What the task asks - Quote only the span from the first line of the entries to the line containing "The particular choice", both ends kept. Leave every picture out.

Records excerpted from a collection:
-- -- --

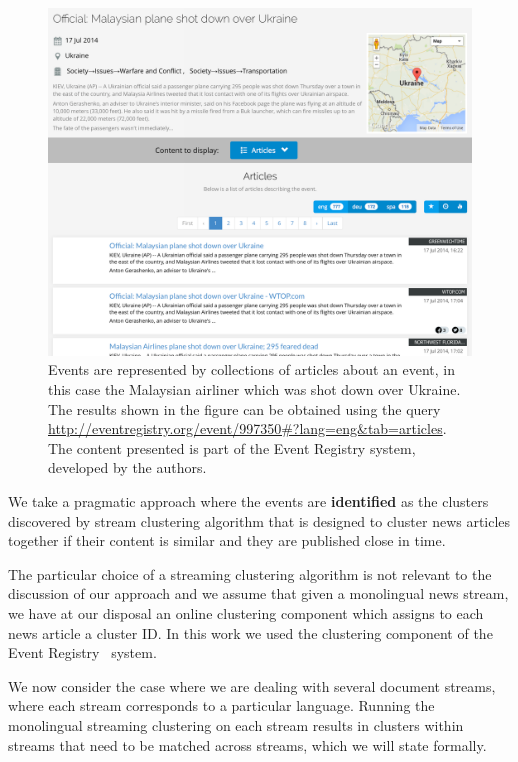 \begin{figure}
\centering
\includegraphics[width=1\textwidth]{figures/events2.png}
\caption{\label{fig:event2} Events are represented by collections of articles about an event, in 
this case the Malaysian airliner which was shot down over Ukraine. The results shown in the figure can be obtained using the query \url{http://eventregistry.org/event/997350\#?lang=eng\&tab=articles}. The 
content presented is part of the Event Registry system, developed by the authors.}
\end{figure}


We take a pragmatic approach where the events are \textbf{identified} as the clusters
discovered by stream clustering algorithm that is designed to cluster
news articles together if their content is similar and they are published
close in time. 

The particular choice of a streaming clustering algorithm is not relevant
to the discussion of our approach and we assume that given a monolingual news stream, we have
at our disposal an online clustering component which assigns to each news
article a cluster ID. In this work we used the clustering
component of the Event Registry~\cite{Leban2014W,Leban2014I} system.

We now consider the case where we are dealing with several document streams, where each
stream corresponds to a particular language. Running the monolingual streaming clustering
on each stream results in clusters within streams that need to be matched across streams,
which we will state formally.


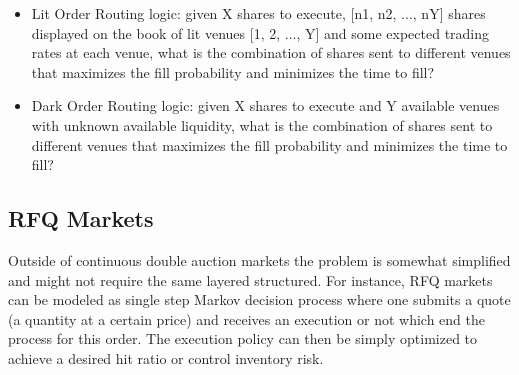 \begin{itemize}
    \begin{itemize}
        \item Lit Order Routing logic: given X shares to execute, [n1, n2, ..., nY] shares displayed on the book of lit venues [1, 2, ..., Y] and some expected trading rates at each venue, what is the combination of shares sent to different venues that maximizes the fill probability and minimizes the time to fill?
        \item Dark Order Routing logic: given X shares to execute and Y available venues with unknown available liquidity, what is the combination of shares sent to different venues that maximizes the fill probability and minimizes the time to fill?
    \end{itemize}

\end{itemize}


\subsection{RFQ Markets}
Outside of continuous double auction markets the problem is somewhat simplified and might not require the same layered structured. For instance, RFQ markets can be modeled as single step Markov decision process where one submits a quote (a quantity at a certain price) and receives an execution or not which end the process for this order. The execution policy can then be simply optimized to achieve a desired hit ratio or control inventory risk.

-- -- --

Reply to the exercise -
 \begin{figure}
\centering
\includegraphics[width=1\textwidth]{figures/events2.png}
\caption{\label{fig:event2} Events are represented by collections of articles about an event, in 
this case the Malaysian airliner which was shot down over Ukraine. The results shown in the figure can be obtained using the query \url{http://eventregistry.org/event/997350\#?lang=eng\&tab=articles}. The 
content presented is part of the Event Registry system, developed by the authors.}
\end{figure}


We take a pragmatic approach where the events are \textbf{identified} as the clusters
discovered by stream clustering algorithm that is designed to cluster
news articles together if their content is similar and they are published
close in time. 

The particular choice of a streaming clustering algorithm is not relevant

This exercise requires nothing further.